水無田気流『無頼化する女たち』(洋泉社 2009)を読む。
ちょうど伊豆大島の往復のフェリーに乗っている間に時間があったので、久しぶりに新書を立て続けに3冊読んだ。
最初は一人称の語り口調の文章に苦手意識が立ったが、読んでいく内に水無田さんの独特の文体のリズムにはまってしまい、一気に読み終えた。
現代女性女性をめぐる諸問題について、1980年代、1990年代、2000年代の3つに分けて論じている。とりわけ印象に残った一節を引用してみたい。
公的な場(たとえば職場など)では、女性は「性的対象としてだけ見られる」ことは、侮蔑である。

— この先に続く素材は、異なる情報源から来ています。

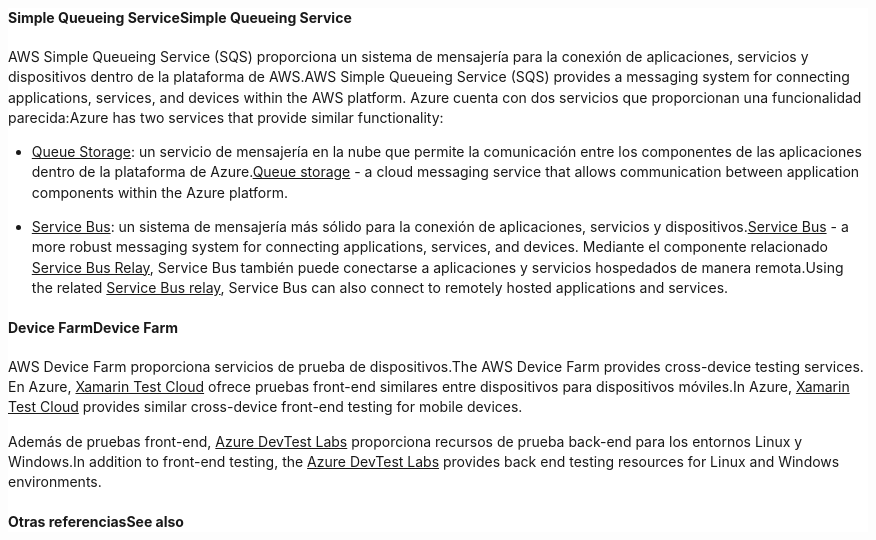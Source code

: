 #### <a name="simple-queueing-service"></a><span data-ttu-id="d3f75-359">Simple Queueing Service</span><span class="sxs-lookup"><span data-stu-id="d3f75-359">Simple Queueing Service</span></span>

<span data-ttu-id="d3f75-360">AWS Simple Queueing Service (SQS) proporciona un sistema de mensajería para la conexión de aplicaciones, servicios y dispositivos dentro de la plataforma de AWS.</span><span class="sxs-lookup"><span data-stu-id="d3f75-360">AWS Simple Queueing Service (SQS) provides a messaging system for connecting applications, services, and devices within the AWS platform.</span></span> <span data-ttu-id="d3f75-361">Azure cuenta con dos servicios que proporcionan una funcionalidad parecida:</span><span class="sxs-lookup"><span data-stu-id="d3f75-361">Azure has two services that provide similar functionality:</span></span>

-   <span data-ttu-id="d3f75-362">[Queue Storage](https://azure.microsoft.com/documentation/articles/storage-nodejs-how-to-use-queues/): un servicio de mensajería en la nube que permite la comunicación entre los componentes de las aplicaciones dentro de la plataforma de Azure.</span><span class="sxs-lookup"><span data-stu-id="d3f75-362">[Queue storage](https://azure.microsoft.com/documentation/articles/storage-nodejs-how-to-use-queues/) - a cloud messaging service that allows communication between application components within the Azure platform.</span></span>

-   <span data-ttu-id="d3f75-363">[Service Bus](https://azure.microsoft.com/en-us/services/service-bus/): un sistema de mensajería más sólido para la conexión de aplicaciones, servicios y dispositivos.</span><span class="sxs-lookup"><span data-stu-id="d3f75-363">[Service Bus](https://azure.microsoft.com/en-us/services/service-bus/) - a more robust messaging system for connecting applications, services, and devices.</span></span> <span data-ttu-id="d3f75-364">Mediante el componente relacionado [Service Bus Relay](https://docs.microsoft.com/en-us/azure/service-bus-relay/relay-what-is-it), Service Bus también puede conectarse a aplicaciones y servicios hospedados de manera remota.</span><span class="sxs-lookup"><span data-stu-id="d3f75-364">Using the related [Service Bus relay](https://docs.microsoft.com/en-us/azure/service-bus-relay/relay-what-is-it), Service Bus can also connect to remotely hosted applications and services.</span></span>

#### <a name="device-farm"></a><span data-ttu-id="d3f75-365">Device Farm</span><span class="sxs-lookup"><span data-stu-id="d3f75-365">Device Farm</span></span>

<span data-ttu-id="d3f75-366">AWS Device Farm proporciona servicios de prueba de dispositivos.</span><span class="sxs-lookup"><span data-stu-id="d3f75-366">The AWS Device Farm provides cross-device testing services.</span></span> <span data-ttu-id="d3f75-367">En Azure, [Xamarin Test Cloud](https://www.xamarin.com/test-cloud) ofrece pruebas front-end similares entre dispositivos para dispositivos móviles.</span><span class="sxs-lookup"><span data-stu-id="d3f75-367">In Azure, [Xamarin Test Cloud](https://www.xamarin.com/test-cloud) provides similar cross-device front-end testing for mobile devices.</span></span>

<span data-ttu-id="d3f75-368">Además de pruebas front-end, [Azure DevTest Labs](https://azure.microsoft.com/services/devtest-lab/) proporciona recursos de prueba back-end para los entornos Linux y Windows.</span><span class="sxs-lookup"><span data-stu-id="d3f75-368">In addition to front-end testing, the [Azure DevTest Labs](https://azure.microsoft.com/services/devtest-lab/) provides back end testing resources for Linux and Windows environments.</span></span>

#### <a name="see-also"></a><span data-ttu-id="d3f75-369">Otras referencias</span><span class="sxs-lookup"><span data-stu-id="d3f75-369">See also</span></span>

だが一方、私的な場では、「性的対象として見られない」ことこそが、侮蔑となる。
前者は正しさ界、校舎は望ましさ界に親和性が高い。しかし、公的な場でも、完全に性的対象として見られない(女性としての魅力がない)ことは、望ましいとは言えないどころか、暗黙の差別を生む。東電OL殺人事件を、思い出してほしい。
アンドレア・ドウォーキンのように、「女性として見られることそれ自体が差別」と言い切れるならば、話は単純である。だが、多くの女性は、その境地にたどり着けない。それは正しさよりも望ましさが日常を覆っているからである。